Module 6 — Ground-State Divergence
Learning objectives
- Explain why autism and ADHD are modeled not as displacement from one universal ground state $S^0$, but as divergent ground-state architectures — and why neither divergent ground state is a wrong attractor.
- Use accumulated cost $\Phi = \int_0^T D(\xi)\,dt$ and the glitch $G = \Phi - k|\delta|$ to quantify the price of forcing a divergent ground state into an environment calibrated for a different one.
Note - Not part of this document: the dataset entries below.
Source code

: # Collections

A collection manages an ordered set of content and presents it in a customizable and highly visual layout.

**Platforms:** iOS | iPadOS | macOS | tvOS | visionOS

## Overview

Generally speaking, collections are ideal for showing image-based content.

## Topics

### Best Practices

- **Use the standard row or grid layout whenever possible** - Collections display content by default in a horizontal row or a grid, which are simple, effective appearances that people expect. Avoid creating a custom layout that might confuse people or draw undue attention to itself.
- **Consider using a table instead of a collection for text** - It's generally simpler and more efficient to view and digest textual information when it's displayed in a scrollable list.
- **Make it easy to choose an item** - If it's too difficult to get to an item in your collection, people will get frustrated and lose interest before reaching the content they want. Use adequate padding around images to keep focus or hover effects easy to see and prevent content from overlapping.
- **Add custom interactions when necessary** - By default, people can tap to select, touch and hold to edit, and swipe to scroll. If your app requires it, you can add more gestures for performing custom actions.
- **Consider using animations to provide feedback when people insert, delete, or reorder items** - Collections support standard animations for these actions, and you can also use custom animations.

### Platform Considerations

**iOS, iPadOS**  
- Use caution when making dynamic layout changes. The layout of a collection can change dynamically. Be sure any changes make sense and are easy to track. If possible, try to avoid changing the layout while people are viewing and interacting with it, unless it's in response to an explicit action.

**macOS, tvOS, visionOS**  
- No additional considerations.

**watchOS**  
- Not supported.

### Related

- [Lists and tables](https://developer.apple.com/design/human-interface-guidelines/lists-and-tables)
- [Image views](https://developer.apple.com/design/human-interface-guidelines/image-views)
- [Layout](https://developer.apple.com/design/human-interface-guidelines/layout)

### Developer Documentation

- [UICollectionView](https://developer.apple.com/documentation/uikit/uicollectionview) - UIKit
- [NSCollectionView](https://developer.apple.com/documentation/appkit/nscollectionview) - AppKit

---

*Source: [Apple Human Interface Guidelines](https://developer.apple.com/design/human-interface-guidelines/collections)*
- Distinguish costs intrinsic to a divergent $S^0$ from costs imposed by external displacement, and connect masking, burnout, and executive-function failure to specific framework conditions (DC1$^{**}$, DC5, DC6).
Exposition
Earlier modules treated a disorder as displacement $\xi = \rho(s, S^0)$ from a single shared ground state, with recovery defined as the return $\xi \to 0$. Module 6 breaks that assumption. The autism and ADHD papers argue that the population does not share one $S^0$. There are distinct stable fixed points in the space of sensory, social, cognitive, and attentional processing — $S^0_{\text{NT}}$ (neurotypical) and divergent ground states such as $S^0_{\text{AUT}}$ (autistic). This is ground-state divergence: the cross-ground-state displacement $\xi_{\text{cross}} = \rho(S^0_{\text{AUT}}, S^0_{\text{NT}})$ is large, positive, and stable, because each ground state is self-reinforcing in its own native environment.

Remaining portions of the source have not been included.